Limits on how much debt they could take on would instead be governed by the rules of the EU’s Stability and Growth Pact, giving Germany room to boost spending without needing a two-thirds majority in parliament to change its own debt rules.
Where will all the money go? The rise of the Greens in Germany might make this the “Greta Thunberg” moment that could rescue eurozone growth. Bloomberg reported that Europe’s $13 billion climate plan is about to get serious:
Call it the Greta Thunberg effect, democracy against the establishment, or simply an issue whose time has come.
Whatever it is, the pressure is ratcheting up for the European Union to finally get its act together on climate.

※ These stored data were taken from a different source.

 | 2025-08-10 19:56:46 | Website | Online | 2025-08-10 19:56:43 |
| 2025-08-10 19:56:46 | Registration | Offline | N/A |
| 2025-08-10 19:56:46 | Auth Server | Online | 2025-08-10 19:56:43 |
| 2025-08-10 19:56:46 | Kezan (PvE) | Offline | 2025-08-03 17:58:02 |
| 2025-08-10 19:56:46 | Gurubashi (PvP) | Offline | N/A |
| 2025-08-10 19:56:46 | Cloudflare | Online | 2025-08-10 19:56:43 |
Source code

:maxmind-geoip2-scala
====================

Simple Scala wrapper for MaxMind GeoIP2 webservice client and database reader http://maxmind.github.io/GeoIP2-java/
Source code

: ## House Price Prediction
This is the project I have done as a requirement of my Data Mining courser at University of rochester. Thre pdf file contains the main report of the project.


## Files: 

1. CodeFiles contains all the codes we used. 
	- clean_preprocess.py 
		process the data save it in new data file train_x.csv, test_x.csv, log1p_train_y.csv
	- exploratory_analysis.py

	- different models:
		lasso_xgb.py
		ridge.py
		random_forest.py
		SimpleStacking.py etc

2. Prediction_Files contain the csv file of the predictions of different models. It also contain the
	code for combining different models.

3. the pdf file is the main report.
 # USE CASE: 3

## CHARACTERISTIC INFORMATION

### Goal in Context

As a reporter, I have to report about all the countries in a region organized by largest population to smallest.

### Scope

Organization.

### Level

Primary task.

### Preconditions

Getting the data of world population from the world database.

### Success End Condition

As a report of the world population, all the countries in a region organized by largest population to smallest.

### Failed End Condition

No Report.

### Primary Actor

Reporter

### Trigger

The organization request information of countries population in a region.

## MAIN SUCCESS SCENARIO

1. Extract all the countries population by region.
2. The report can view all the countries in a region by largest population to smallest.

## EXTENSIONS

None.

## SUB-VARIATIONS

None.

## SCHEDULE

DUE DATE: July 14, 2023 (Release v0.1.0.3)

The incoming European Commission has made the climate emergency its No.1 priority. Angela Merkel is trying to revive her reputation as the climate chancellor in Germany. And Austria’s Green Party, once scorned as single-issue outsiders, is in pole position to join the next government after a surge in support in Sunday’s election.
“There’s a clear expansion in the political resonance of climate change, led by Europe, but more broadly by younger generations across the developed world,’’ Ian Bremmer, president of the Eurasia Group, said Monday in a note to clients. “More political and corporate leaders don’t want to be seen as failing to address the issue.’’
Regardless of your opinion of the spending plan, the combination of a will to spend and a way to fund the spending makes this a form of fiscal stimulus. Already, the relative performance of eurozone equities have stabilized and begun to outperform global stocks.
Asia: The Chinese elephant in the room
Turning to Asia, the technical picture is mixed. The elephant in the room is the risk of a major slowdown in China, sparked by the ongoing Sino-American trade war and Beijing’s efforts to deleverage its economy.
Economic statistics from China can be unreliable and made up. However, investors can see some hints of the region’s growth outlook by monitoring the stock markets of China and her major Asian trading partners. The charts of these markets present a mixed picture of indices that are flat to down. While the Shanghai Composite stands just above its 50 and 200 dma, roughly half of the other regional indices are above their 50 dma, and the other half above.
China is also the largest global consumer of commodities. Commodity prices, and the stock indices of countries that are major commodity exporters, show mostly a downbeat picture. The CRB Index trading below its 200 dma, and just barely holding above its 50 dma. Moreover, the stock indices of major commodity producing countries appear weak.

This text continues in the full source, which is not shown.